* Instructions for the task: Without the pictures, give the entries below again exactly as written.

* Data shown:
++++++++

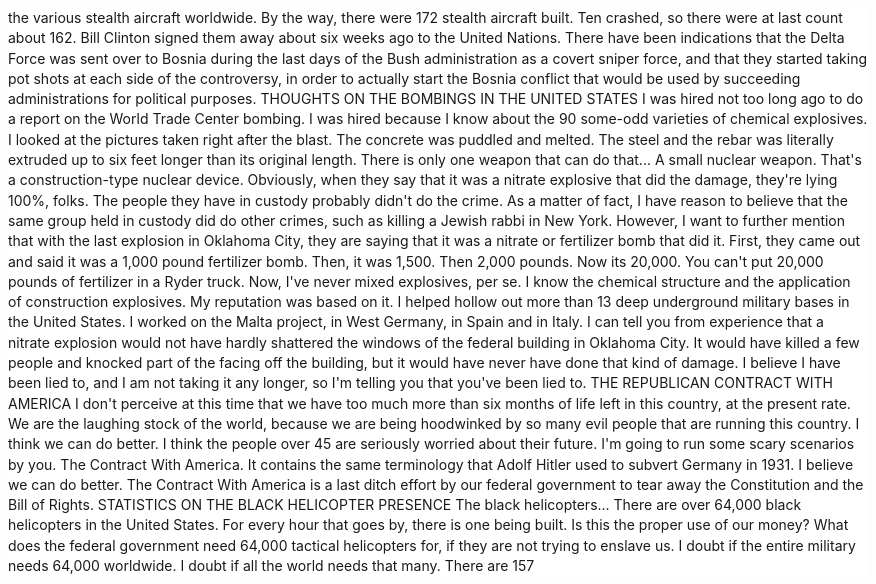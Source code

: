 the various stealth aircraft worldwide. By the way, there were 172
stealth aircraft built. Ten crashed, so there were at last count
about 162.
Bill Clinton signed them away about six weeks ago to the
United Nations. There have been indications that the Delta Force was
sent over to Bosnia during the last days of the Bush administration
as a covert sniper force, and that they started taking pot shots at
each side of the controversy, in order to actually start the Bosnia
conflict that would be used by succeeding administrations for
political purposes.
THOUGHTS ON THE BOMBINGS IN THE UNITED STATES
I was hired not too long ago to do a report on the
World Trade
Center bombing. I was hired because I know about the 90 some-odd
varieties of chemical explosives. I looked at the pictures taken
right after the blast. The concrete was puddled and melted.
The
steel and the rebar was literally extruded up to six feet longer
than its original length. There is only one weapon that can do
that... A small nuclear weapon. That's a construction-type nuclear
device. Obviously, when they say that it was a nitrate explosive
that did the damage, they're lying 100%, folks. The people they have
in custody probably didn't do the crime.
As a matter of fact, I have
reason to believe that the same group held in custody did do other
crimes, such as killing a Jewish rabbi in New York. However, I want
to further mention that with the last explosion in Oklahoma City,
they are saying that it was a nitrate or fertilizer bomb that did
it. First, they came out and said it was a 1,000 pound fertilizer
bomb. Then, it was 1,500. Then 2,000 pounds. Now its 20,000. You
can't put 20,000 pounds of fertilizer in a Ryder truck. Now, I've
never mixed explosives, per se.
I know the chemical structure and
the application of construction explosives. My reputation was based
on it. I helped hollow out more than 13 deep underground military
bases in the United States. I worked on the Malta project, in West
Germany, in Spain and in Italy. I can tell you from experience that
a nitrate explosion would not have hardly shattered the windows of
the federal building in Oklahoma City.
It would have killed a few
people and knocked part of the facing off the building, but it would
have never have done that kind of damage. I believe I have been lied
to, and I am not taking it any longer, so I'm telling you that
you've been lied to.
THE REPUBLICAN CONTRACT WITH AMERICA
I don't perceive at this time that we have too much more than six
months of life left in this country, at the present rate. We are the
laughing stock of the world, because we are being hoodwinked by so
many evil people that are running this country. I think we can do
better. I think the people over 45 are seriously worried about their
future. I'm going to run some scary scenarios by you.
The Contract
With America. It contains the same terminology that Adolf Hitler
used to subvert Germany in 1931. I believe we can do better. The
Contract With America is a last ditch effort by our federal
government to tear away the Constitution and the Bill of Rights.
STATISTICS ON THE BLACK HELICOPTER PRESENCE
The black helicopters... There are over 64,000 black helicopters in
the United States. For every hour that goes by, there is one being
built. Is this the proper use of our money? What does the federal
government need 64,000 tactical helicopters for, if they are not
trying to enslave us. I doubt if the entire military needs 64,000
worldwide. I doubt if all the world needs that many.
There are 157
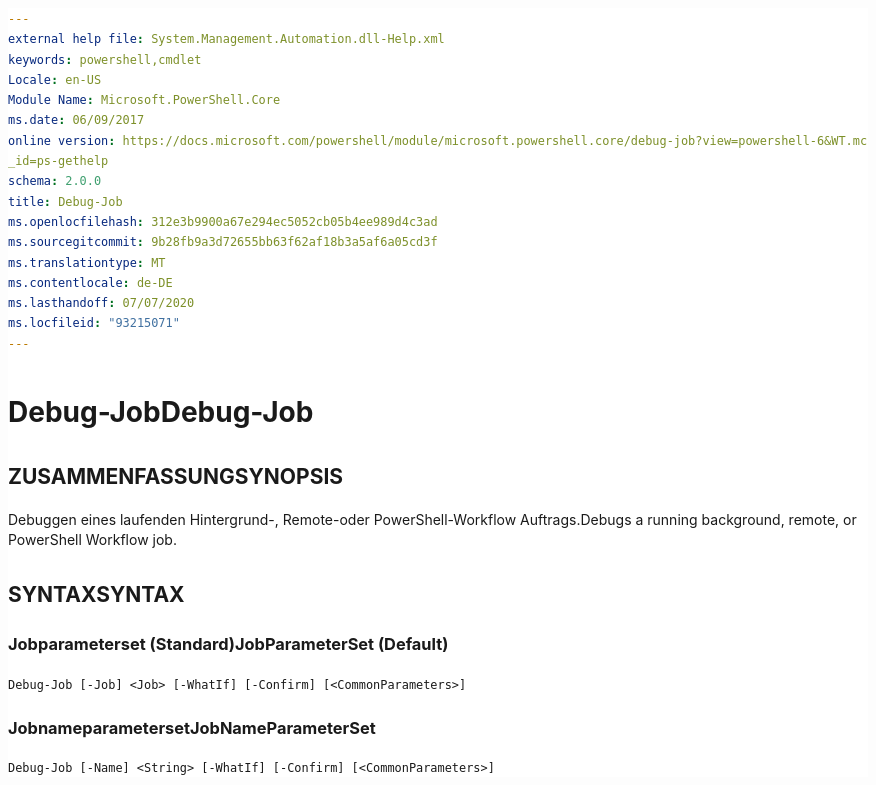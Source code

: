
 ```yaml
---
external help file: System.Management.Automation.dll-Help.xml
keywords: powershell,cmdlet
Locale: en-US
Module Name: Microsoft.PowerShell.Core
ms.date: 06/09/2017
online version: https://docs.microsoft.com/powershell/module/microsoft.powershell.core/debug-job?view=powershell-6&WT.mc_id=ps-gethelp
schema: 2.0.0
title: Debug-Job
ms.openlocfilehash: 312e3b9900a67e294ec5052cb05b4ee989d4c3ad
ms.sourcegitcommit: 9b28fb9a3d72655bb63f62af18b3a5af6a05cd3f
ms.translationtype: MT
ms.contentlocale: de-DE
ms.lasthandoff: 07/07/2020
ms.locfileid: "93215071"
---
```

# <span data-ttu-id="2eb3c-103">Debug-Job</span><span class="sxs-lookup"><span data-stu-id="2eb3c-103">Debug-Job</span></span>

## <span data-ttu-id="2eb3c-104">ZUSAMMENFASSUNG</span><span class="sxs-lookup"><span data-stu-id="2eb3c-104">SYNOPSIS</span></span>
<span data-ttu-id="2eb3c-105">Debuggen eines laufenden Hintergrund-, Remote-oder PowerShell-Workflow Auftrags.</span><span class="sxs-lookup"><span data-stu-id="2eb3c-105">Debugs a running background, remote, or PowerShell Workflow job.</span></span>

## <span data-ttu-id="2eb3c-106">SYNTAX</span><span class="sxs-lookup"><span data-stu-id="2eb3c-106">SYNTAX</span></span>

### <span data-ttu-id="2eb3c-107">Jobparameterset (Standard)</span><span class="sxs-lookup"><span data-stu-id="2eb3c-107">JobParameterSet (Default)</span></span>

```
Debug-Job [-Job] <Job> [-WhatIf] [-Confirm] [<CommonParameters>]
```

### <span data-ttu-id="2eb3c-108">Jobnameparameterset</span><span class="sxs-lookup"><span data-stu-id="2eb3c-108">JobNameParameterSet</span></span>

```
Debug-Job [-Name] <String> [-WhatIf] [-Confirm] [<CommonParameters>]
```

++++++++

* Reply to the exercise:
Source code

: the various stealth aircraft worldwide. By the way, there were 172
stealth aircraft built. Ten crashed, so there were at last count
about 162.
Bill Clinton signed them away about six weeks ago to the
United Nations. There have been indications that the Delta Force was
sent over to Bosnia during the last days of the Bush administration
as a covert sniper force, and that they started taking pot shots at
each side of the controversy, in order to actually start the Bosnia
conflict that would be used by succeeding administrations for
political purposes.
THOUGHTS ON THE BOMBINGS IN THE UNITED STATES
I was hired not too long ago to do a report on the
World Trade
Center bombing. I was hired because I know about the 90 some-odd
varieties of chemical explosives. I looked at the pictures taken
right after the blast. The concrete was puddled and melted.
The
steel and the rebar was literally extruded up to six feet longer
than its original length. There is only one weapon that can do
that... A small nuclear weapon. That's a construction-type nuclear
device. Obviously, when they say that it was a nitrate explosive
that did the damage, they're lying 100%, folks. The people they have
in custody probably didn't do the crime.
As a matter of fact, I have
reason to believe that the same group held in custody did do other
crimes, such as killing a Jewish rabbi in New York. However, I want
to further mention that with the last explosion in Oklahoma City,
they are saying that it was a nitrate or fertilizer bomb that did
it. First, they came out and said it was a 1,000 pound fertilizer
bomb. Then, it was 1,500. Then 2,000 pounds. Now its 20,000. You
can't put 20,000 pounds of fertilizer in a Ryder truck. Now, I've
never mixed explosives, per se.
I know the chemical structure and
the application of construction explosives. My reputation was based
on it. I helped hollow out more than 13 deep underground military
bases in the United States. I worked on the Malta project, in West
Germany, in Spain and in Italy. I can tell you from experience that
a nitrate explosion would not have hardly shattered the windows of
the federal building in Oklahoma City.
It would have killed a few
people and knocked part of the facing off the building, but it would
have never have done that kind of damage. I believe I have been lied
to, and I am not taking it any longer, so I'm telling you that
you've been lied to.
THE REPUBLICAN CONTRACT WITH AMERICA
I don't perceive at this time that we have too much more than six
months of life left in this country, at the present rate. We are the
laughing stock of the world, because we are being hoodwinked by so
many evil people that are running this country. I think we can do
better. I think the people over 45 are seriously worried about their
future. I'm going to run some scary scenarios by you.
The Contract
With America. It contains the same terminology that Adolf Hitler
used to subvert Germany in 1931. I believe we can do better. The
Contract With America is a last ditch effort by our federal
government to tear away the Constitution and the Bill of Rights.
STATISTICS ON THE BLACK HELICOPTER PRESENCE
The black helicopters... There are over 64,000 black helicopters in
the United States. For every hour that goes by, there is one being
built. Is this the proper use of our money? What does the federal
government need 64,000 tactical helicopters for, if they are not
trying to enslave us. I doubt if the entire military needs 64,000
worldwide. I doubt if all the world needs that many.
There are 157
Source code

:
 ```yaml
---
external help file: System.Management.Automation.dll-Help.xml
keywords: powershell,cmdlet
Locale: en-US
Module Name: Microsoft.PowerShell.Core
ms.date: 06/09/2017
online version: https://docs.microsoft.com/powershell/module/microsoft.powershell.core/debug-job?view=powershell-6&WT.mc_id=ps-gethelp
schema: 2.0.0
title: Debug-Job
ms.openlocfilehash: 312e3b9900a67e294ec5052cb05b4ee989d4c3ad
ms.sourcegitcommit: 9b28fb9a3d72655bb63f62af18b3a5af6a05cd3f
ms.translationtype: MT
ms.contentlocale: de-DE
ms.lasthandoff: 07/07/2020
ms.locfileid: "93215071"
---
```

# <span data-ttu-id="2eb3c-103">Debug-Job</span><span class="sxs-lookup"><span data-stu-id="2eb3c-103">Debug-Job</span></span>

## <span data-ttu-id="2eb3c-104">ZUSAMMENFASSUNG</span><span class="sxs-lookup"><span data-stu-id="2eb3c-104">SYNOPSIS</span></span>
<span data-ttu-id="2eb3c-105">Debuggen eines laufenden Hintergrund-, Remote-oder PowerShell-Workflow Auftrags.</span><span class="sxs-lookup"><span data-stu-id="2eb3c-105">Debugs a running background, remote, or PowerShell Workflow job.</span></span>

## <span data-ttu-id="2eb3c-106">SYNTAX</span><span class="sxs-lookup"><span data-stu-id="2eb3c-106">SYNTAX</span></span>

### <span data-ttu-id="2eb3c-107">Jobparameterset (Standard)</span><span class="sxs-lookup"><span data-stu-id="2eb3c-107">JobParameterSet (Default)</span></span>

```
Debug-Job [-Job] <Job> [-WhatIf] [-Confirm] [<CommonParameters>]
```

### <span data-ttu-id="2eb3c-108">Jobnameparameterset</span><span class="sxs-lookup"><span data-stu-id="2eb3c-108">JobNameParameterSet</span></span>

```
Debug-Job [-Name] <String> [-WhatIf] [-Confirm] [<CommonParameters>]
```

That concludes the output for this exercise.